** Records supplied follows **

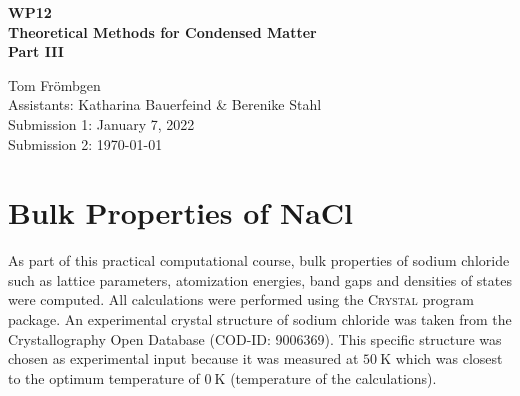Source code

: \documentclass[a4paper,12pt,parskip=half]{scrartcl}
\begin{document}
%
\thispagestyle{empty}

%
\begin{center}
	\begin{LARGE}
		\vspace{50mm}
		\textbf{WP12} \\
		\vspace{15mm}
		\textbf{Theoretical Methods for Condensed Matter} \\
		\vspace{15mm}
		\textbf{Part III} \\
		\vspace{30mm}
	\end{LARGE}
	\begin{large}
		Tom Frömbgen \\
		\vspace{20mm}
		Assistants: Katharina Bauerfeind \& Berenike Stahl  \\
		\vspace{10mm}
		Submission 1: January 7, 2022 \\
		\vspace{5mm}
		Submission 2: \today \\
		\vspace{5mm}
	\end{large}
\end{center}

%
%
\newpage
{}
\section{Bulk Properties of NaCl}
%
As part of this practical computational course, bulk properties of sodium chloride such as lattice parameters, atomization energies, band gaps and densities of states were computed. All calculations were performed using the \textsc{Crystal} program package.\autocite[]{crystal-1, crystal-2} An experimental crystal structure of sodium chloride was taken from the Crystallography Open Database\autocite[]{cod} (COD-ID: 9006369). This specific structure was chosen as experimental input because it was measured at $ \SI{50}{\kelvin} $ which was closest to the optimum temperature of $ \SI{0}{\kelvin} $ (temperature of the calculations).
%
\end{document}
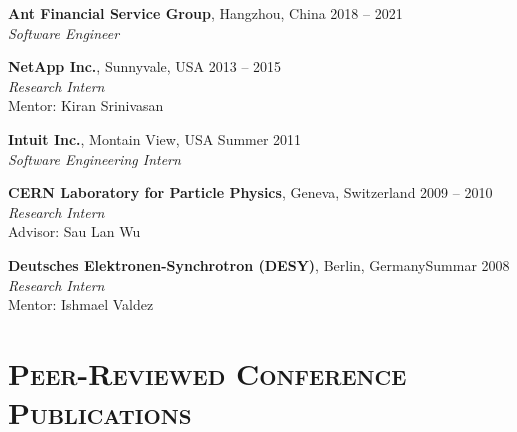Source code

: \documentclass[10pt, letterpaper]{article}
\renewenvironment{itemize}{
  \begin{list}{}{
    \setlength{\leftmargin}{1.2em}
    \setlength{\itemsep}{0.12em}
    \setlength{\parskip}{0pt}
    \setlength{\parsep}{0.12em}
  }
}{
  \end{list}
}
\begin{document}
\begin{itemize}

\item {\bf Ant Financial Service Group}, Hangzhou, China \hfill 2018 -- 2021\\
{\it Software Engineer} %

\item {\bf NetApp Inc.}, Sunnyvale, USA \hfill 2013 -- 2015\\
{\it Research Intern} \\ Mentor: Kiran Srinivasan

\item {\bf Intuit Inc.}, Montain View, USA \hfill Summer 2011\\
{\it Software Engineering Intern} %

\item {\bf CERN Laboratory for Particle Physics}, Geneva, Switzerland
  \hfill 2009 -- 2010\\
{\it Research Intern} \\Advisor: Sau Lan Wu

\item {\bf Deutsches Elektronen-Synchrotron (DESY)}, Berlin, Germany\hfill Summar 2008\\
{\it Research Intern} \\Mentor: Ishmael Valdez
\end{itemize}



\section*{\textsc{Peer-Reviewed Conference Publications}}
\end{document}
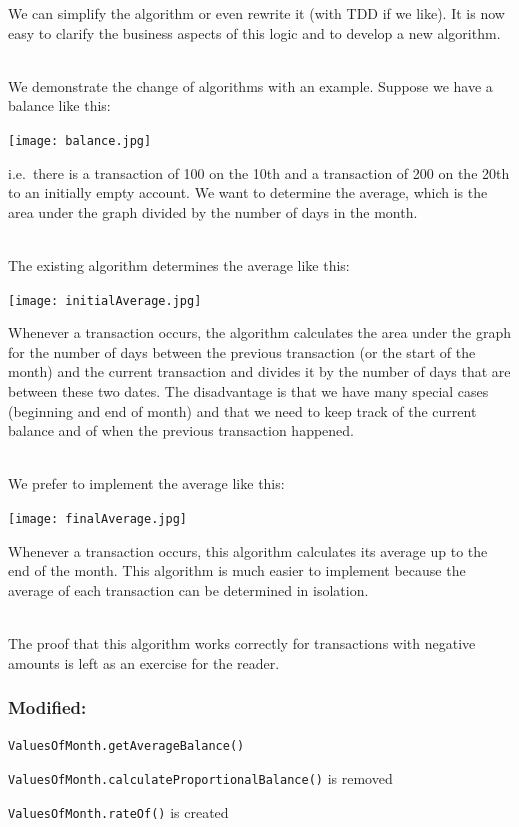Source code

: \documentclass[a4paper,fleqn,titlepage,11pt]{article}
\begin{document}
We can simplify the algorithm or even rewrite it (with TDD if we like). It is now easy to clarify the business aspects of this logic and to develop a new algorithm. 
\\~

We demonstrate the change of algorithms with an example.
Suppose we have a balance like this:

\texttt{[image: balance.jpg]}

i.e.~there is a transaction of 100 on the 10th and a transaction of 200 on the 20th to an initially empty account.
We want to determine the average, which is the area under the graph divided by the number of days in the month.
\\~

The existing algorithm determines the average like this:

\texttt{[image: initialAverage.jpg]}

Whenever a transaction occurs, the algorithm calculates the area under the graph for the number of days between the previous transaction (or the start of the month) and the current transaction and divides it by the number of days that are between these two dates. The disadvantage is that we have many special cases (beginning and end of month) and that we need to keep track of the current balance and of when the previous transaction happened.
\\~

We prefer to implement the average like this:

\texttt{[image: finalAverage.jpg]}

Whenever a transaction occurs, this algorithm calculates its average up to the end of the month. This algorithm is much easier to implement because the average of each transaction can be determined in isolation.
\\~

The proof that this algorithm works correctly for transactions with negative amounts is left as an exercise for the reader.

\subsubsection*{Modified:}

\texttt{ValuesOfMonth.getAverageBalance()}

\texttt{ValuesOfMonth.calculateProportionalBalance()} is removed

\texttt{ValuesOfMonth.rateOf()} is created
\end{document}
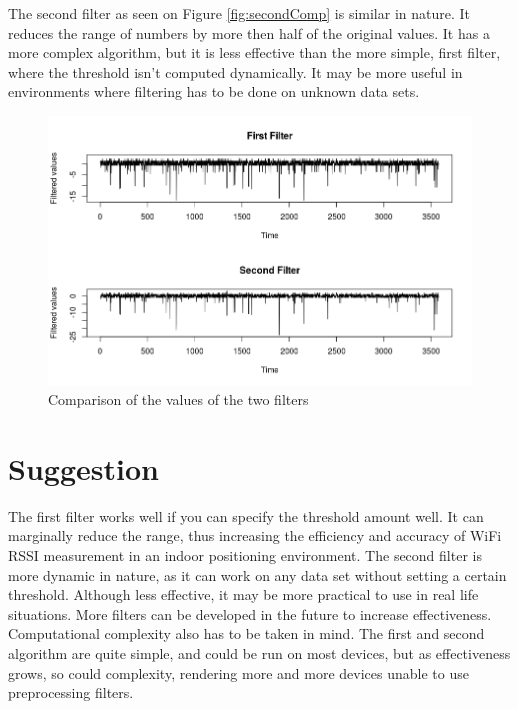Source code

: The second filter as seen on Figure \ref{fig:secondComp} is similar in nature. It reduces the range of numbers by more then half of the original values. It has a more complex algorithm, but it is less effective than the more simple, first filter, where the threshold isn't computed dynamically. It may be more useful in environments where filtering has to be done on unknown data sets.	

\begin{figure}[h!]
	\centering
		\includegraphics[width=.9\linewidth]{figures/comp3.png}
		\caption{Comparison of the values of the two filters 
		}\label{fig:thirdComp}
\end{figure}


\section{Suggestion} 
The first filter works well if you can specify the threshold amount well. It can marginally reduce the range, thus increasing the efficiency and accuracy of WiFi RSSI measurement in an indoor positioning environment.  The second filter is more dynamic in nature, as it can work on any data set without setting a certain threshold. Although less effective, it may be more practical to use in real life situations. More filters can be developed in the future to increase effectiveness. Computational complexity also has to be taken in mind. The first and second algorithm are quite simple, and could be run on most devices, but as effectiveness grows, so could complexity, rendering more and more devices unable to use preprocessing filters.
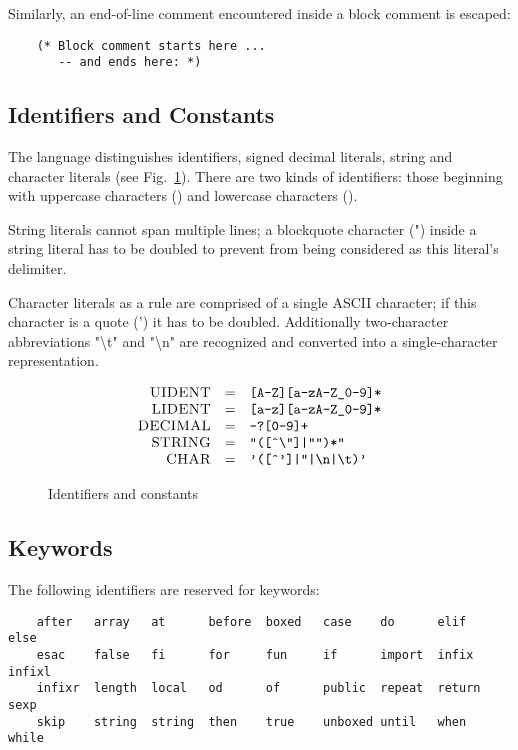 Similarly, an end-of-line comment encountered inside a block comment is escaped:

\begin{lstlisting}
    (* Block comment starts here ...
       -- and ends here: *)
\end{lstlisting}

\subsection{Identifiers and Constants}

The language distinguishes identifiers, signed decimal literals, string and character literals (see Fig.~\ref{idents_and_consts}). There are
two kinds of identifiers: those beginning with uppercase characters () and lowercase characters ().

String literals cannot span multiple lines; a blockquote character (") inside a string literal has to be doubled to prevent from
being considered as this literal's delimiter.

Character literals as a rule are comprised of a single \textsc{ASCII} character; if this character is a quote (') it has to be doubled. Additionally
two-character abbreviations "\textbackslash t" and "\textbackslash n" are recognized and converted into a single-character representation.

\begin{figure}[t]
  \[
  \begin{array}{rcl}
    \textsc{UIDENT} & = &\mbox{\texttt{[A-Z][a-zA-Z\_0-9]*}}\\
    \textsc{LIDENT} & = &\mbox{\texttt{[a-z][a-zA-Z\_0-9]*}}\\
    \textsc{DECIMAL}& = &\mbox{\texttt{-?[0-9]+}}\\
    \textsc{STRING} & = &\mbox{\texttt{"([\^{}\textbackslash"]|"")*"}}\\
    \textsc{CHAR}   & = &\mbox{\texttt{'([\^{}']|''|\textbackslash n|\textbackslash t)'}}
  \end{array}
  \]
  \caption{Identifiers and constants}
  \label{idents_and_consts}
\end{figure}


\subsection{Keywords}

The following identifiers are reserved for keywords:

\begin{lstlisting}
    after   array   at      before  boxed   case    do      elif    else
    esac    false   fi      for     fun     if      import  infix   infixl
    infixr  length  local   od      of      public  repeat  return  sexp
    skip    string  string  then    true    unboxed until   when    while
\end{lstlisting}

** End of Records supplied **

Every line that contains the string "half" should be copied from the entries.

*Answer area*:
: \documentclass[a4paper,12pt,parskip=half]{scrartcl}
: The second filter as seen on Figure \ref{fig:secondComp} is similar in nature. It reduces the range of numbers by more then half of the original values. It has a more complex algorithm, but it is less effective than the more simple, first filter, where the threshold isn't computed dynamically. It may be more useful in environments where filtering has to be done on unknown data sets.	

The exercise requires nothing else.